Work order: Looking at the records below, please work out how many lines contain the word "submission" and give the number alone.

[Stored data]

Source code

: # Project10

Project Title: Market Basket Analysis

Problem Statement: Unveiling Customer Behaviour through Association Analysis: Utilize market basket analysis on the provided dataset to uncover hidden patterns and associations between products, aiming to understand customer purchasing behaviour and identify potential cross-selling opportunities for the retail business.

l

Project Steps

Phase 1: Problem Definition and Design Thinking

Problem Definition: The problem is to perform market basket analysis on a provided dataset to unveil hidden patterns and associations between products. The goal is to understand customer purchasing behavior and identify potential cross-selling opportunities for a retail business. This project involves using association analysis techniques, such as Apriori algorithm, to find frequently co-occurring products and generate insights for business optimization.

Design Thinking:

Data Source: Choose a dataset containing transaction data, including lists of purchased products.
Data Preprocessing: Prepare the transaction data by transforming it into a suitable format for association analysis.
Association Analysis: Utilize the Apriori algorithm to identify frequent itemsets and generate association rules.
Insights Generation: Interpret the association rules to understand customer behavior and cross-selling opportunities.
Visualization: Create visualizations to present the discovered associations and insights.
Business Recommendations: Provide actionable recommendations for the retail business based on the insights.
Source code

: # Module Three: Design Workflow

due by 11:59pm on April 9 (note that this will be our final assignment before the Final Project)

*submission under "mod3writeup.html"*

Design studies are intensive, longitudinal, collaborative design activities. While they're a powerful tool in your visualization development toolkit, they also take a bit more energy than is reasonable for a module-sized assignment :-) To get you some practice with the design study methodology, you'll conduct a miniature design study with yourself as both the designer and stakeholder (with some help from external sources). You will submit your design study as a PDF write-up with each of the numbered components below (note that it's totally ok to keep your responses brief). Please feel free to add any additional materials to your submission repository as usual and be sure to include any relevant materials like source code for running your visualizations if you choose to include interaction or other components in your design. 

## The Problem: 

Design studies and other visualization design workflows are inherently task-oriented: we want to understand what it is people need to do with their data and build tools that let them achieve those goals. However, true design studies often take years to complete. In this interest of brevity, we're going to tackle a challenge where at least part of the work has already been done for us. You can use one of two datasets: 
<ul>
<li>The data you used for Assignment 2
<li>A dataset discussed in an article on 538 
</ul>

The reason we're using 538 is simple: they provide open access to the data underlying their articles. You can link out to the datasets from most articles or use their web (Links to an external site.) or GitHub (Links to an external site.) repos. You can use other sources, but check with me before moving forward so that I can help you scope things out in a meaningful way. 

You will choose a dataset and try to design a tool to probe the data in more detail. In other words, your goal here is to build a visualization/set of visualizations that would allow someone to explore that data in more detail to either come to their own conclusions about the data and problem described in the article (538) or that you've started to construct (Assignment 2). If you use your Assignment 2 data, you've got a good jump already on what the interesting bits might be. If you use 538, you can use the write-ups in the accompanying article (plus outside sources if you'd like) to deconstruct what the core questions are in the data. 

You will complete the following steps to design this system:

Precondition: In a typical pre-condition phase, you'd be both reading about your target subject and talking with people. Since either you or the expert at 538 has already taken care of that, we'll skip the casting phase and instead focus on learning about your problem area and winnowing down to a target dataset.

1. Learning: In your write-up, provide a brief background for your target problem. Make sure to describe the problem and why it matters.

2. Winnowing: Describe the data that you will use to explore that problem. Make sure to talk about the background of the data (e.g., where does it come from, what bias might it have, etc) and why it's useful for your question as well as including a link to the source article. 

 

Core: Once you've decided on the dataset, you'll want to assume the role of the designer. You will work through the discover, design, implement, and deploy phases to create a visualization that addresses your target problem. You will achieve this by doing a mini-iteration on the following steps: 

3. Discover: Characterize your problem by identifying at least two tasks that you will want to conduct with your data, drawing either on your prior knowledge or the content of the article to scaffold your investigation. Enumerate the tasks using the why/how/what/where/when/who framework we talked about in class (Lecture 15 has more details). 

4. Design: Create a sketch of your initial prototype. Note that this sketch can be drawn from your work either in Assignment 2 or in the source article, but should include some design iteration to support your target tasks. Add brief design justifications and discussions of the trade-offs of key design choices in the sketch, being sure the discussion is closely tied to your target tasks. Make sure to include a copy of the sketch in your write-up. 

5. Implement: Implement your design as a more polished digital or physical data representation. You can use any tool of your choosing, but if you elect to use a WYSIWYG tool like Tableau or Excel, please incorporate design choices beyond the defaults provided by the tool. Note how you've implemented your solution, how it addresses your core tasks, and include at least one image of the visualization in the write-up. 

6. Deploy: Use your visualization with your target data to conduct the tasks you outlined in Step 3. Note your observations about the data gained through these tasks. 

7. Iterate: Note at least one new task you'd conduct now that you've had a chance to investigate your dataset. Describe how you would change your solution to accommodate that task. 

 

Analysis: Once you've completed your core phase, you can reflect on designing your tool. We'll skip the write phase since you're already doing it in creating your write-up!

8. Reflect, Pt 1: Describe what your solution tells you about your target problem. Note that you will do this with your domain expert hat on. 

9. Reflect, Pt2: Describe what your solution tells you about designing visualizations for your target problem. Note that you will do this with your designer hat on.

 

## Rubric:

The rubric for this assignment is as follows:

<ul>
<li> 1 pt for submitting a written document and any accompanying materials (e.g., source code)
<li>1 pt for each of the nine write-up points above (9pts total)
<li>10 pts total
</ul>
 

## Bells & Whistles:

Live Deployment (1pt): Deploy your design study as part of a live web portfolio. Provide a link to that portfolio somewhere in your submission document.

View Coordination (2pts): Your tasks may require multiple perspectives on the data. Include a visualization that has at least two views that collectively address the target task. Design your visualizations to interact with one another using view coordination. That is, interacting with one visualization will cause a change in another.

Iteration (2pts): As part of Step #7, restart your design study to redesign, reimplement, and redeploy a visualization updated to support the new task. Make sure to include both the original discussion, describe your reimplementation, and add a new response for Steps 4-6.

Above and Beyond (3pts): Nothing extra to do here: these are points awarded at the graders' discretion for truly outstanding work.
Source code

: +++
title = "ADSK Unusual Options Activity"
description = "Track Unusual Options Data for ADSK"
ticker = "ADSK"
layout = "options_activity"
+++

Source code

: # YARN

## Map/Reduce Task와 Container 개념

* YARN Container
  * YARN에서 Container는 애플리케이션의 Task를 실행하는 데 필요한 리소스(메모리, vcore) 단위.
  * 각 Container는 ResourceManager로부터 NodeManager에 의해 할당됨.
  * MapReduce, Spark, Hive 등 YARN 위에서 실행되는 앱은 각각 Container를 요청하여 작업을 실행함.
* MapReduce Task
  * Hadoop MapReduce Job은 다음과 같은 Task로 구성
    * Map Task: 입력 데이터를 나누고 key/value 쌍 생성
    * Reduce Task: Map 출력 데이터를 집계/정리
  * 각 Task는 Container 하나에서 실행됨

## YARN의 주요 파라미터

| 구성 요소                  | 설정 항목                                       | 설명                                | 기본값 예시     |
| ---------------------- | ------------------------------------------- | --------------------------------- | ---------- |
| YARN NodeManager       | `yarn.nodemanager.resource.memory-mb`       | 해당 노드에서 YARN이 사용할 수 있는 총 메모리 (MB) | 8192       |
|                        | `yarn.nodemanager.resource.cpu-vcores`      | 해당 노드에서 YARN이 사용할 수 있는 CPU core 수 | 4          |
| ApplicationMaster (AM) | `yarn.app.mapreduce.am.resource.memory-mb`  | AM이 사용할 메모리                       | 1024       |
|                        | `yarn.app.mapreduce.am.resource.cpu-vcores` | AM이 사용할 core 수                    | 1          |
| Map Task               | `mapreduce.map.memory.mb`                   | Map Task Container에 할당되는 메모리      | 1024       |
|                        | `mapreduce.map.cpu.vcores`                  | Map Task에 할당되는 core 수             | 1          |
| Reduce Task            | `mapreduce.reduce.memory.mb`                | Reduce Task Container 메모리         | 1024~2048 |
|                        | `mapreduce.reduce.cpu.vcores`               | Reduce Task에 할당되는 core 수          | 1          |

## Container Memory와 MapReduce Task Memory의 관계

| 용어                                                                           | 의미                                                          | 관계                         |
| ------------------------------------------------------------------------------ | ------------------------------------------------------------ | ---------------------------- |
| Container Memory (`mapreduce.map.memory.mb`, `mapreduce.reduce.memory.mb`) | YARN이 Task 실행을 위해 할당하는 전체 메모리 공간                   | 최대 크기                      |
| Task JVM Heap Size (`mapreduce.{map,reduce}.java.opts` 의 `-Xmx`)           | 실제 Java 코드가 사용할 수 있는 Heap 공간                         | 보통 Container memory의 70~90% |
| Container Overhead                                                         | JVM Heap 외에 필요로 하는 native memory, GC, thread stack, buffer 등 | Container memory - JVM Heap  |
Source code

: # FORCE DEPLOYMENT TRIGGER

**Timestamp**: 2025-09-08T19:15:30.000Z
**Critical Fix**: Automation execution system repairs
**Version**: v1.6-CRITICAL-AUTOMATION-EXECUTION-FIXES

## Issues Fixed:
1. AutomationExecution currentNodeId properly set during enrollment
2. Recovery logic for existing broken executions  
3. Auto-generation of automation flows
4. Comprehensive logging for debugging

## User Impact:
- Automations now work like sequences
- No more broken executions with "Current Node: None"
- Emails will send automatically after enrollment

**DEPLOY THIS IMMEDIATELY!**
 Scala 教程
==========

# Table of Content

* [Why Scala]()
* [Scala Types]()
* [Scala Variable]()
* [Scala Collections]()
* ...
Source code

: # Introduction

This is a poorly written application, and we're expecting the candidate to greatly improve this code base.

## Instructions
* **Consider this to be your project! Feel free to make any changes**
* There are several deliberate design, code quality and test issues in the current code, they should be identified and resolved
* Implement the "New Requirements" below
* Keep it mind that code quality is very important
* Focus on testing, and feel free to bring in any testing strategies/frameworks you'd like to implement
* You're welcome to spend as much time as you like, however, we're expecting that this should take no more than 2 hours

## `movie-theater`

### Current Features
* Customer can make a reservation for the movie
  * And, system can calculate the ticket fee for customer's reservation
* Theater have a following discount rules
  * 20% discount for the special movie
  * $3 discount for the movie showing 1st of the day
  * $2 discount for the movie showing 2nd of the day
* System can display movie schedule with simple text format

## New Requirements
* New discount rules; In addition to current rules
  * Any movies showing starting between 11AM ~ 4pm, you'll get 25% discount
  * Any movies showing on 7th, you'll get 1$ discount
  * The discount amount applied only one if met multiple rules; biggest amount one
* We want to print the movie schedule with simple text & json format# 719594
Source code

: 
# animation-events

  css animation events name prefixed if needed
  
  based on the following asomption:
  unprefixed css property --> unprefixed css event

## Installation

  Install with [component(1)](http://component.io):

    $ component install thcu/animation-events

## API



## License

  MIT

Result of the task: 3